Do Our Libraries Lend Us The Truth?



In the past decade there have been 5,100 challenges to books in schools and public libraries, according to the Office for Intellectual Freedom.  How should schools and public libraries respond to such requests in a way that balances rights and realities?

Let’s say a library carries a communist manifesto and the good people of a very conservative state like Texas ask the library to remove the copy, on the grounds it encourages people to abandon capitalism, that it’s simply un-American, subversive, and anti-patriotic propaganda.  Should the library give into the demands of a few – or even a majority, even if it risks hurting donations and funds to the library?  

We’d hope the library would have a backbone and encourage people not to be scared of ideas or information that may contradict the standards of the majority.  Some libraries may fold, not able to withstand the consequences of going against the loud protests of its constituents.
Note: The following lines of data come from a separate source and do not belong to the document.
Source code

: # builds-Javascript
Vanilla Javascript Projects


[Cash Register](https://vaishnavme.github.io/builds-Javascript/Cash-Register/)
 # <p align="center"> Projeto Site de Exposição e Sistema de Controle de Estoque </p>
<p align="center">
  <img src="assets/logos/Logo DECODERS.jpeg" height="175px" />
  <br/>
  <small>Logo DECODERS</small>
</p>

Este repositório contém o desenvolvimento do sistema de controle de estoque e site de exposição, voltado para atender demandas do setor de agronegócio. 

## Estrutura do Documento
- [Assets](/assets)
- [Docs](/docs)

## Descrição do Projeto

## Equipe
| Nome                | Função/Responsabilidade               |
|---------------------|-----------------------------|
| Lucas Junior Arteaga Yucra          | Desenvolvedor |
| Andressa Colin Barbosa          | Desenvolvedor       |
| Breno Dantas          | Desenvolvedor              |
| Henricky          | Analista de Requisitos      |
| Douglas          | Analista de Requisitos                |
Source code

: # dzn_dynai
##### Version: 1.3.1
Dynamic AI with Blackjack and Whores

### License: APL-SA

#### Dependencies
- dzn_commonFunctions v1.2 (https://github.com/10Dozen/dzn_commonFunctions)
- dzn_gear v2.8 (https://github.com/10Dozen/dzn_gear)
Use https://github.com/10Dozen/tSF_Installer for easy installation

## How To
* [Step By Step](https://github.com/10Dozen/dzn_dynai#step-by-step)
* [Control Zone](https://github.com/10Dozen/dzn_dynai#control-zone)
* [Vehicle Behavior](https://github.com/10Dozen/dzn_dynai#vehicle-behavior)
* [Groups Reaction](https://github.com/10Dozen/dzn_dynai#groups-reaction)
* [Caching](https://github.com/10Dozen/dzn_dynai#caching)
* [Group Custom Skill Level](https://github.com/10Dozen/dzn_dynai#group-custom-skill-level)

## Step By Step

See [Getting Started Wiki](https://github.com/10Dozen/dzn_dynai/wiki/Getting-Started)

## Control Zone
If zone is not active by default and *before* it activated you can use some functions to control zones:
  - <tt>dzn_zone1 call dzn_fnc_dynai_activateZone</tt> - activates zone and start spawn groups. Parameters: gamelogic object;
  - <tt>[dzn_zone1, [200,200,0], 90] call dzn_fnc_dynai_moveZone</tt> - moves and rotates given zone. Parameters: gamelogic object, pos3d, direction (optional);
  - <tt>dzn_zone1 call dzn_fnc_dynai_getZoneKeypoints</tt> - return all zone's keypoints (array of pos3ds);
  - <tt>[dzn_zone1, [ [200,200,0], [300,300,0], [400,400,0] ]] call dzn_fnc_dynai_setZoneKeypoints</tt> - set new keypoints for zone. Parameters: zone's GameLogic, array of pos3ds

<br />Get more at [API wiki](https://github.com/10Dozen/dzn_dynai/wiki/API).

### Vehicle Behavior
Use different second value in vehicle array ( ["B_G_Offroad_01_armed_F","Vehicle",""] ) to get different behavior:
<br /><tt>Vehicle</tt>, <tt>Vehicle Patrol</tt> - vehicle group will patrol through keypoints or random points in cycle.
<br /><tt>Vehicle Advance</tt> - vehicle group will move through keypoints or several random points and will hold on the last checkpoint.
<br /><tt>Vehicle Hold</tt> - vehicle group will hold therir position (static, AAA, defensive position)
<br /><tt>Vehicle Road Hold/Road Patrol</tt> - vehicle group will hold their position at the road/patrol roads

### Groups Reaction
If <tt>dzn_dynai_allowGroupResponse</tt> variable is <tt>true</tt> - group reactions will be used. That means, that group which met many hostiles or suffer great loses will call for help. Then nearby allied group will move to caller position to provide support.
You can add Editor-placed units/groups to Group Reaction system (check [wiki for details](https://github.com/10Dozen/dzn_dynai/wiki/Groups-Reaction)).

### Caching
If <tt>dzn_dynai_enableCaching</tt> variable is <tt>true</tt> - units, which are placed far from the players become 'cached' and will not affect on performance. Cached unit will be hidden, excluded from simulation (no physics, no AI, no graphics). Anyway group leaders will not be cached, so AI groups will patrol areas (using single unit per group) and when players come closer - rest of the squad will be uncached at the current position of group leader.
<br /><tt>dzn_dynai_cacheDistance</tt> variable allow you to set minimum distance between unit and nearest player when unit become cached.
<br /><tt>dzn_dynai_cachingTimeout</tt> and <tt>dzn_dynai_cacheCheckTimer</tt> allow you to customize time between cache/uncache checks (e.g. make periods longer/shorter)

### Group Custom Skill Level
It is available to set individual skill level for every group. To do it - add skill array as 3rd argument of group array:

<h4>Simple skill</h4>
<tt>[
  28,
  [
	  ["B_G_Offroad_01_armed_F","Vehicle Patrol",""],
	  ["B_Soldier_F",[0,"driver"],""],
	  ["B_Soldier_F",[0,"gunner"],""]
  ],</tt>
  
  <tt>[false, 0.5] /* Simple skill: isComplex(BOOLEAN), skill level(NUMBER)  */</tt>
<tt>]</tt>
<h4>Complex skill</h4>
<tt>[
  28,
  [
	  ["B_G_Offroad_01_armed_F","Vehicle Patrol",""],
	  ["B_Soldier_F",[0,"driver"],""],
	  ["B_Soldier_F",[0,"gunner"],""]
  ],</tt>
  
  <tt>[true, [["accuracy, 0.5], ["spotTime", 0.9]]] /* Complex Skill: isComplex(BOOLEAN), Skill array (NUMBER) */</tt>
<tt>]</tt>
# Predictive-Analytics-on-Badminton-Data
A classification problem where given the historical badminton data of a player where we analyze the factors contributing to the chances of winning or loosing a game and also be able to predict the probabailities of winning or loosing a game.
What if the library stands firm but protesters decide to hold boycotts or to steal copies of books they object to?  How does an educational institution respond to bullies and thugs?

What happens when a library won’t even acquire books it knows will be met with derision by a certain segment of the population?  The public wouldn’t even know that its library punked out before there was even a debate.

We ask a lot of our public libraries and schools.  We not only ask that they make smart and efficient decisions regarding their resources – funds, space, and employees – but that they have knowledge, courage, and vision to acquire books and materials that will best serve the community. Sometimes the role of the teacher or librarian is to share opposing views or alternate paths, to weigh the views of the minority and to give voice to the forgotten, hidden or abused.  To get people to live a full and balanced life requires that we expose them to everything and to let the best ideas of the day meet the existing needs and demands of the moment.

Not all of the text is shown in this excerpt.